There are various integration patterns for applications and the following methods should address the scenarios for handling the overall problem.
- Sync and Call-back method: send a "sync-and-callback" message to the consumer/application and then it turns around and communicates with Grouper or LDAP or other systems to synchronize data. Grouper Web Services could be used or if Grouper is provisioning to LDAP then reaching out to LDAP might be viable as well. Implied here is not only having a message consumer reading from a queue (usually with appropriate access control to the queue) but also includes configuring Grouper or LDAP or whatever other component to have access control configured as well for the case of the "sync-and-callback" message. A sync message could be identified by the consumer in a variety of ways:
- additional field in the message indicating a "sync-and-callback" message
- the absence of a subject in the incremental message implies 1-(a)
- FULLSYNC-message-fragments method: send a "FULLSYNC fragment" message to consumer with additional information indicating which fragment for the object being sent the message belongs. Provide sufficient information so the consumer can put the multiple fragments back together should they arrive out of order. Provide configuration to control size of message or number of subjects in the message.

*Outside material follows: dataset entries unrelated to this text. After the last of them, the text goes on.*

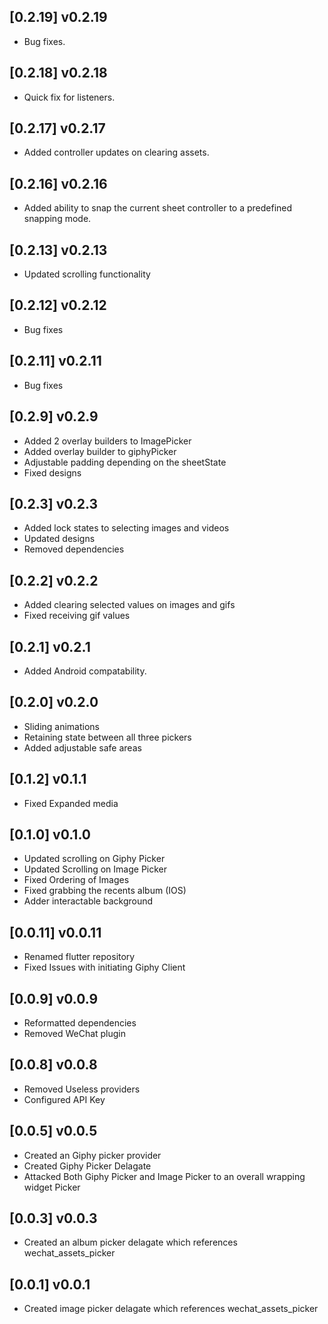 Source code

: ## [0.2.19] v0.2.19

* Bug fixes.

## [0.2.18] v0.2.18

* Quick fix for listeners.

## [0.2.17] v0.2.17

* Added controller updates on clearing assets.

## [0.2.16] v0.2.16

* Added ability to snap the current sheet controller to a predefined snapping mode.

## [0.2.13] v0.2.13

* Updated scrolling functionality

## [0.2.12] v0.2.12

* Bug fixes

## [0.2.11] v0.2.11

* Bug fixes

## [0.2.9] v0.2.9

* Added 2 overlay builders to ImagePicker
* Added overlay builder to giphyPicker
* Adjustable padding depending on the sheetState
* Fixed designs

## [0.2.3] v0.2.3

* Added lock states to selecting images and videos
* Updated designs
* Removed dependencies

## [0.2.2] v0.2.2

* Added clearing selected values on images and gifs
* Fixed receiving gif values

## [0.2.1] v0.2.1

* Added Android compatability.

## [0.2.0] v0.2.0

* Sliding animations
* Retaining state between all three pickers
* Added adjustable safe areas

## [0.1.2] v0.1.1

* Fixed Expanded media

## [0.1.0] v0.1.0

* Updated scrolling on Giphy Picker
* Updated Scrolling on Image Picker
* Fixed Ordering of Images
* Fixed grabbing the recents album (IOS)
* Adder interactable background

## [0.0.11] v0.0.11

* Renamed flutter repository
* Fixed Issues with initiating Giphy Client

## [0.0.9] v0.0.9

* Reformatted dependencies
* Removed WeChat plugin

## [0.0.8] v0.0.8

* Removed Useless providers
* Configured API Key

## [0.0.5] v0.0.5

* Created an Giphy picker provider
* Created Giphy Picker Delagate
* Attacked Both Giphy Picker and Image Picker to an overall wrapping widget Picker

## [0.0.3] v0.0.3

* Created an album picker delagate which references wechat_assets_picker

## [0.0.1] v0.0.1

* Created image picker delagate which references wechat_assets_picker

- FULLSYNC-single-message method: send a "FULLSYNC" message to the consumer/application looking like an incremental change message for membership and populating the subject array (normally only having 1 item) with all the full membership of the group. Could be implemented as 2 above and specifying no limit to a fragment - size limit = 0
As an "application/consumer" might be configured to receive many groups or a portion of the Grouper tree assigned to the app it would be needed for the mechanism to traverse the Grouper Stem tree from a starting point Stem thereby making it easy to sync up many groups or even all groups if Root is the starting point.
Initially, only interested in memberships, but there may be a desire to sync up privileges and other attributes or objects in the future.
There are many applications and scenarios in which a variety of integration techniques and security concerns may be at play causing the 3 integration patterns noted above to be applied.
Execution should be handled by Grouper Loader OTHER jobs making use of Quartz cron and supplying the needed parameters to control the jobs. There may be many jobs configured with different parameters. Parameters based on above include: limit_number_of_subjects, limit_size_of_message, stem_to_sync, message_type (sync-callback, fullsync) or it's all fullsync with the parameters governing behavior - a fullsync with no subjects implies callback.